(SUPPLIED MATERIAL)

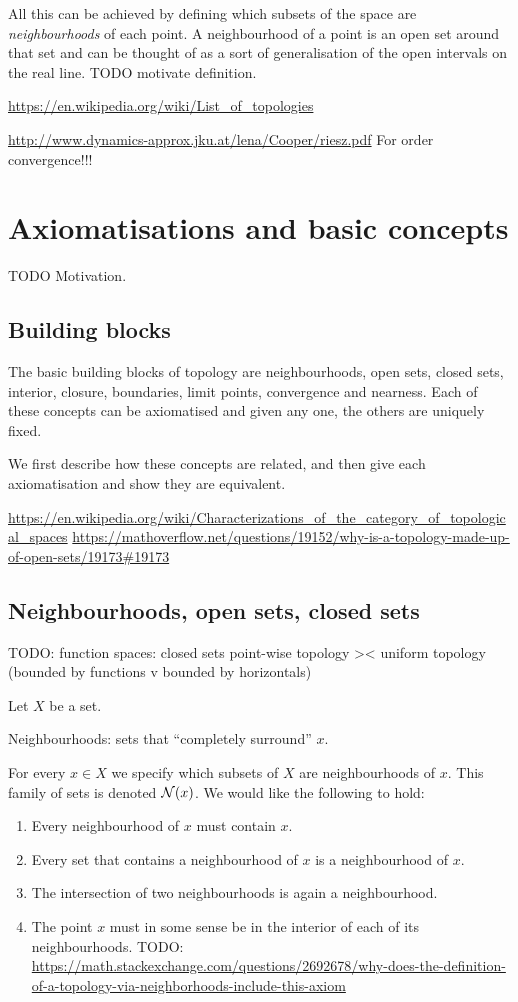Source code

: All this can be achieved by defining which subsets of the space are \textit{neighbourhoods} of each point. A neighbourhood of a point is an open set around that set and can be thought of as a sort of generalisation of the open intervals on the real line. TODO motivate definition.

\url{https://en.wikipedia.org/wiki/List_of_topologies}

\url{http://www.dynamics-approx.jku.at/lena/Cooper/riesz.pdf} For order convergence!!!

\section{Axiomatisations and basic concepts}
TODO Motivation.
\subsection{Building blocks}
The basic building blocks of topology are neighbourhoods, open sets, closed sets, interior, closure, boundaries, limit points, convergence and nearness. Each of these concepts can be axiomatised and given any one, the others are uniquely fixed.

We first describe how these concepts are related, and then give each axiomatisation and show they are equivalent.

\url{https://en.wikipedia.org/wiki/Characterizations_of_the_category_of_topological_spaces} 
\url{https://mathoverflow.net/questions/19152/why-is-a-topology-made-up-of-open-sets/19173#19173}

\subsection{Neighbourhoods, open sets, closed sets}
TODO: function spaces: closed sets point-wise topology >< uniform topology (bounded by functions v bounded by horizontals)

Let $X$ be a set.

Neighbourhoods: sets that ``completely surround'' $x$.

For every $x\in X$ we specify which subsets of $X$ are neighbourhoods of $x$. This family of sets is denoted $\operatorname{\mathcal{N}}(x)$. We would like the following to hold:
\begin{enumerate}
\item Every neighbourhood of $x$ must contain $x$.
\item Every set that contains a neighbourhood of $x$ is a neighbourhood of $x$.
\item The intersection of two neighbourhoods is again a neighbourhood.
\item The point $x$ must in some sense be in the interior of each of its neighbourhoods. TODO: \url{https://math.stackexchange.com/questions/2692678/why-does-the-definition-of-a-topology-via-neighborhoods-include-this-axiom}
\end{enumerate}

(End SUPPLIED MATERIAL)

ASSIGNED TASK: Whenever a line of the data includes the word "wiki", show that line in full.

REPLY TO THE TASK:
\url{https://en.wikipedia.org/wiki/List_of_topologies}
\url{https://en.wikipedia.org/wiki/Characterizations_of_the_category_of_topological_spaces} 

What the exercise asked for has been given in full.